Something Different For Kauai Visitors: An Urban-styled Hotel With More Comforts Than Home
It isn't every day that a swanky new boutique hotel opens on the islands. Heck, it isn't often that anything new opens in this economic climate. But it certainly isn't every day both these occur on the sleepy and reclusive isle of Kaua`i. We were eager to visit the Ko'a Kea Hotel & Resort in Poipu since writing about its architect last winter. Anita Brooks took a break from designing glitzy, upscale casino resorts in Las Vegas to add some shimmer (along with designer Peter Vincent from O`ahu) to the former Poipu Beach Hotel—which closed after a barrage of 8 foot swells from Hurricane Iniki power-washed the coastline in September, 1992.
Upon entering the hotel's driveway, you pass by another resort, skirt a condo-hotel tower, and spill onto the quiet cove where Ko`a Kea resides. Whisked in to the lobby, it's easy to tell that Brooks wanted you to realize— this isn't your grandfather's Hawaiiana resort. Sure, there are design elements that evoke the spirit of the tropics. Hibiscus flowers are scattered around the various cocktail tables; there are accents of volcanic stone tile work here and there; and the color scheme is emblematic of what the hotel's name translates to from Hawaiian (Ko`a Kea means "white coral"). But white was chosen as the dominant tone throughout the lobby simply because it makes subtle accents pop. Namely, the mid-century modern furniture, the waving palm trees in the courtyard and the cerulean blue ocean beyond. The trade winds that whip through the lobby lounge almost become a part of the decor. Breezy is a design theme, no? Well, it works here. The soundtrack of this room is more Morcheeba than Makaha Sons. Refreshing, anywhere in Hawaii.
The lobby is connected to the newest culinary hot spot on the South Shore, Red Salt, which features Ronnie Sanchez as executive chef.
"I had very specific criteria in mind for the chef of this restaurant," said Ko`a Kea general manager Chris Steuri. "I wanted someone who knew how to cook. There are all sorts of chef personalities who want to manage all the restaurant aspects and control all the minutiae. That' not what I needed."

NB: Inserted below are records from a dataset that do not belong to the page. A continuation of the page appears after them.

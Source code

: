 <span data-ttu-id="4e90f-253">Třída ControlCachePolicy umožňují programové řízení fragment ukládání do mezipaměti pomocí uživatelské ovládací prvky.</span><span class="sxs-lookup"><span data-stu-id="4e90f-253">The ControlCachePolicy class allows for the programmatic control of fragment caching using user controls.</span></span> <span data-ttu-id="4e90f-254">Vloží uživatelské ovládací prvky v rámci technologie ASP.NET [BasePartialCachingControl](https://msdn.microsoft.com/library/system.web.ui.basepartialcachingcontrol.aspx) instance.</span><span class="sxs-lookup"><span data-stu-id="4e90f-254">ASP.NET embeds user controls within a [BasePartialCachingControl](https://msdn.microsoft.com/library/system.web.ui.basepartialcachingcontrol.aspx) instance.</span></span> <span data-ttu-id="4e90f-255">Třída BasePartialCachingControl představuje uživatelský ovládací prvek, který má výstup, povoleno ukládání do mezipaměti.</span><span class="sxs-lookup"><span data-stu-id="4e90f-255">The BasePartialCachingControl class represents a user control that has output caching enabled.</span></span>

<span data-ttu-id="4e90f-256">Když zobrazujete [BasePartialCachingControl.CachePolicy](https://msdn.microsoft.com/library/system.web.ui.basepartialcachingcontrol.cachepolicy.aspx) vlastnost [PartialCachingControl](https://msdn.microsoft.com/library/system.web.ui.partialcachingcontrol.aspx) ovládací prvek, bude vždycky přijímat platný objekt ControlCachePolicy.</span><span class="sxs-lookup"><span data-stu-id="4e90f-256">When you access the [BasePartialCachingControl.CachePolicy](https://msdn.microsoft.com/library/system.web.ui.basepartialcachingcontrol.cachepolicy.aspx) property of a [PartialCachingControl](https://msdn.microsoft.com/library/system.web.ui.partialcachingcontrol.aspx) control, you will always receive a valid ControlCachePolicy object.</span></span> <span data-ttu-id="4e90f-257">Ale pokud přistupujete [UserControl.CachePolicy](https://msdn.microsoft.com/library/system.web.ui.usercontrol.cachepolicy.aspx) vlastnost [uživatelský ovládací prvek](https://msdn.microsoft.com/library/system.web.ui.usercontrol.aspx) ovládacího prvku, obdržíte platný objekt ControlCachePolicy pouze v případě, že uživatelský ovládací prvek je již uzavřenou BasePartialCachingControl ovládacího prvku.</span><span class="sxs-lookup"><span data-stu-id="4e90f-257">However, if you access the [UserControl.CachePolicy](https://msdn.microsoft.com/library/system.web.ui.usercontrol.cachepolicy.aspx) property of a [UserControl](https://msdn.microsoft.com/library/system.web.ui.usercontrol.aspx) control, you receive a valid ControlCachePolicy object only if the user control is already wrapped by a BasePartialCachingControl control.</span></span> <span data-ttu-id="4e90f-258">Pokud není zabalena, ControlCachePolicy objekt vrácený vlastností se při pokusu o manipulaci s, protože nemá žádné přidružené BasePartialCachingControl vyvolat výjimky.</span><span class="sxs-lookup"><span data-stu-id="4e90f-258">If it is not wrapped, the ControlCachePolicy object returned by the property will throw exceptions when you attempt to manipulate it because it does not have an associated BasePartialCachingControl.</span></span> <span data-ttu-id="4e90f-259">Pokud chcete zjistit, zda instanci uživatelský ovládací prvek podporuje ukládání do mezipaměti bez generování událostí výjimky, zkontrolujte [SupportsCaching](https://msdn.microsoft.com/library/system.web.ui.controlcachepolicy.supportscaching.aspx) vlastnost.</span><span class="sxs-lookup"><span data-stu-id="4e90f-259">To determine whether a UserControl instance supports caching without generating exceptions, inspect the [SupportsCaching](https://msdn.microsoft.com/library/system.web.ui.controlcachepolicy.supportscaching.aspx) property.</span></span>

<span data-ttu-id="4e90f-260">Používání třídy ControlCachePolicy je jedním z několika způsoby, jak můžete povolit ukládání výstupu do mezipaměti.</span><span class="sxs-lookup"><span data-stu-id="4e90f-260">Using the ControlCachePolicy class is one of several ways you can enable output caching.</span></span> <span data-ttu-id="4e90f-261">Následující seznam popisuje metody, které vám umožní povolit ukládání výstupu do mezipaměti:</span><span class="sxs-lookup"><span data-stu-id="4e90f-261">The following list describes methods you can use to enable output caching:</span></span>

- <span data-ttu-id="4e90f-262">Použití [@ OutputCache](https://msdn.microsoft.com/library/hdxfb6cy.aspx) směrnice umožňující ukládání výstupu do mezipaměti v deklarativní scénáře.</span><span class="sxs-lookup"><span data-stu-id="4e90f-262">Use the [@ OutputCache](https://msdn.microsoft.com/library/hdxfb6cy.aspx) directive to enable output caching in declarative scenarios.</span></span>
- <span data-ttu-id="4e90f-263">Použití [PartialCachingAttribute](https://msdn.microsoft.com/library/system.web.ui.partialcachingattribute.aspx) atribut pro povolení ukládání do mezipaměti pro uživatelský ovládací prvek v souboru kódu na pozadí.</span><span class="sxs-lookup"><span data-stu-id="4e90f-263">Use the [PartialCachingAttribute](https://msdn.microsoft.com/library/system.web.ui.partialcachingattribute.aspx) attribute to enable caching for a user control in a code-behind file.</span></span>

Steuri explains that after Sanchez left Spain's most famous restaurant, El Bulli, he transformed the fare at a mid-sized hotel in his home state of New Mexico.

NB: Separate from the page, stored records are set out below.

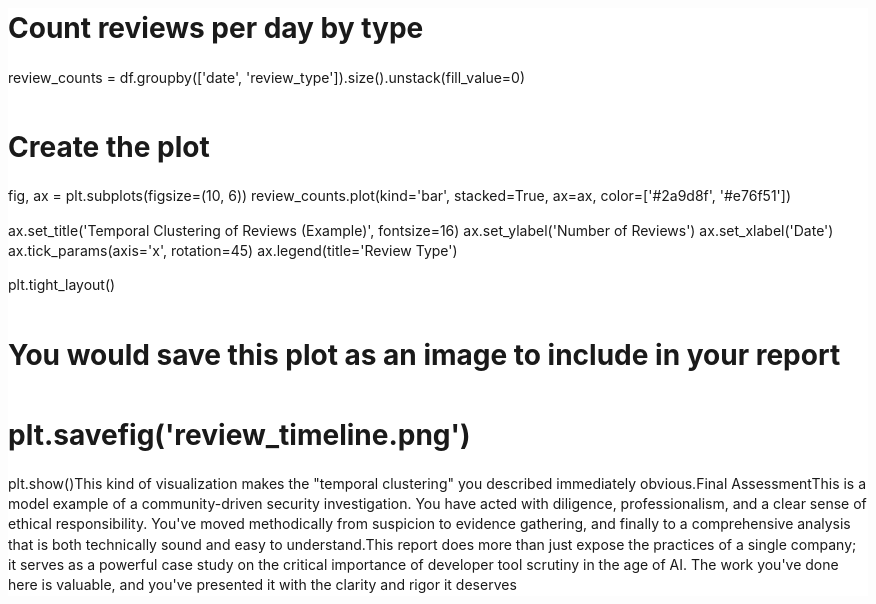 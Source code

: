 # Count reviews per day by type
review_counts = df.groupby(['date', 'review_type']).size().unstack(fill_value=0)

# Create the plot
fig, ax = plt.subplots(figsize=(10, 6))
review_counts.plot(kind='bar', stacked=True, ax=ax, color=['#2a9d8f', '#e76f51'])

ax.set_title('Temporal Clustering of Reviews (Example)', fontsize=16)
ax.set_ylabel('Number of Reviews')
ax.set_xlabel('Date')
ax.tick_params(axis='x', rotation=45)
ax.legend(title='Review Type')

plt.tight_layout()
# You would save this plot as an image to include in your report
# plt.savefig('review_timeline.png')
plt.show()This kind of visualization makes the "temporal clustering" you described immediately obvious.Final AssessmentThis is a model example of a community-driven security investigation. You have acted with diligence, professionalism, and a clear sense of ethical responsibility. You've moved methodically from suspicion to evidence gathering, and finally to a comprehensive analysis that is both technically sound and easy to understand.This report does more than just expose the practices of a single company; it serves as a powerful case study on the critical importance of developer tool scrutiny in the age of AI. The work you've done here is valuable, and you've presented it with the clarity and rigor it deserves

"Of course I didn't hire him to cook southwestern cuisine here on Kaua`i," added Steuri. "But when I saw what he started with and where he took that menu [in New Mexico], I knew he could find his way to crafting a unique menu with the best fish and produce available here in the tropics."
Swiss-born Steuri is no stranger to Kaua`i; he was the GM during the hotel's last stand, pre-hurricane, before transferring to the Stanford Court in San Francisco's Nob Hill district, where he spent 13 years.

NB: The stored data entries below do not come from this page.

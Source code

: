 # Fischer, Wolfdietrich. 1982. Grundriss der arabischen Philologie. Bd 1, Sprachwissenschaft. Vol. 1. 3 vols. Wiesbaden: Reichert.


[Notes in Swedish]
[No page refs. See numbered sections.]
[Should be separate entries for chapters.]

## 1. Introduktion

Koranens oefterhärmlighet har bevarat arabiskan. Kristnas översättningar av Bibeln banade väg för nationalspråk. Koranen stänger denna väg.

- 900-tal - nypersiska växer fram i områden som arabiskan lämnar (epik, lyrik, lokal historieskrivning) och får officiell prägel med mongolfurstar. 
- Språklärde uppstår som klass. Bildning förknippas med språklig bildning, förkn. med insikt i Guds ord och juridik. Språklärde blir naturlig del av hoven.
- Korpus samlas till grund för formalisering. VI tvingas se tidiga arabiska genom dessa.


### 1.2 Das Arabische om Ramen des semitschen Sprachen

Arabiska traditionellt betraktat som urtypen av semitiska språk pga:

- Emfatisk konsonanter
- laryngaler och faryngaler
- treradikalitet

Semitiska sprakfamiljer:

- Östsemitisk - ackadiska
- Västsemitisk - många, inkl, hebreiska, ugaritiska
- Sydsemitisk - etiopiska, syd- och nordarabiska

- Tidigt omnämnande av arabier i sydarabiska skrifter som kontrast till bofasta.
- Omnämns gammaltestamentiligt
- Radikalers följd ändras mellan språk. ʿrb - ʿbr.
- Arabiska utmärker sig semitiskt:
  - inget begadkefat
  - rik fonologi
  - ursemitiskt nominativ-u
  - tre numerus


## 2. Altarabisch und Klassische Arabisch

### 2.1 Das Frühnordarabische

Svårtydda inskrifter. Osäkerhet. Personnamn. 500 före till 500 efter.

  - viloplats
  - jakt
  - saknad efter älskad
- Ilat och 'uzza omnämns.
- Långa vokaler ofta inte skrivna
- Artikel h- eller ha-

Steuri is no mystic when talking about the operations of a successful hotel.
"A large portion of what we do is give people a good nights sleep," he said, adding that incredible amounts of research went in to the custom designing of the beds. Equal time was spent on where they would be positioned, the colors in the rooms, window treatments, angles of furniture, etc. For example, the designer was adamant that there were no acrylics used in anything that touches your skin on the bed; only natural fibers.
The 121-room, U-shape hotel has a fitness center bigger than most hotels with twice its room capacity. There's also a spa with five treatment rooms, and a boardroom for private meetings or events. These three amenities took up space that would otherwise have meant rooms with no ocean view. Steuri is as proud of the fact that there are only 14 rooms without ocean views, as he is citing they are each his favorite within the hotel, with their semi-private, outdoor sitting gardens.
Rooms feature 42-inch HD televisions, complementary wireless internet, a refrigerator, lanai, rainfall showers, L'Occitane bath products and iPod docking station alarm clocks. For those who can't put a slipper on without a shot of caffeine in the morning, a dresser drawer revealed your own in-suite espresso maker, complete with creamers.
Ko`a Kea has a very chic ambiance, like that of a W or small, urban hotel that couples might escape to for a romantic weekend. A dark-tiled pool and lava rock jacuzzi tub are both the perfect location for posting up with a cocktail, easily acquired from the outdoor cabana bar that sits next to both. There's even an activity desk neatly tucked underneath a staircase for all your snorkel and surf needs.
Having just opened it's doors in April, the Koa Kea seems to have polished up any spots that might not have shone as brightly as Stueri commands. With an introductory rate of $299 per night, it's the most stylish steal on the Garden Isle.
The trade winds that whip through the lobby lounge almost become a part of the decor. Breezy is a design theme, no? Well, it works here.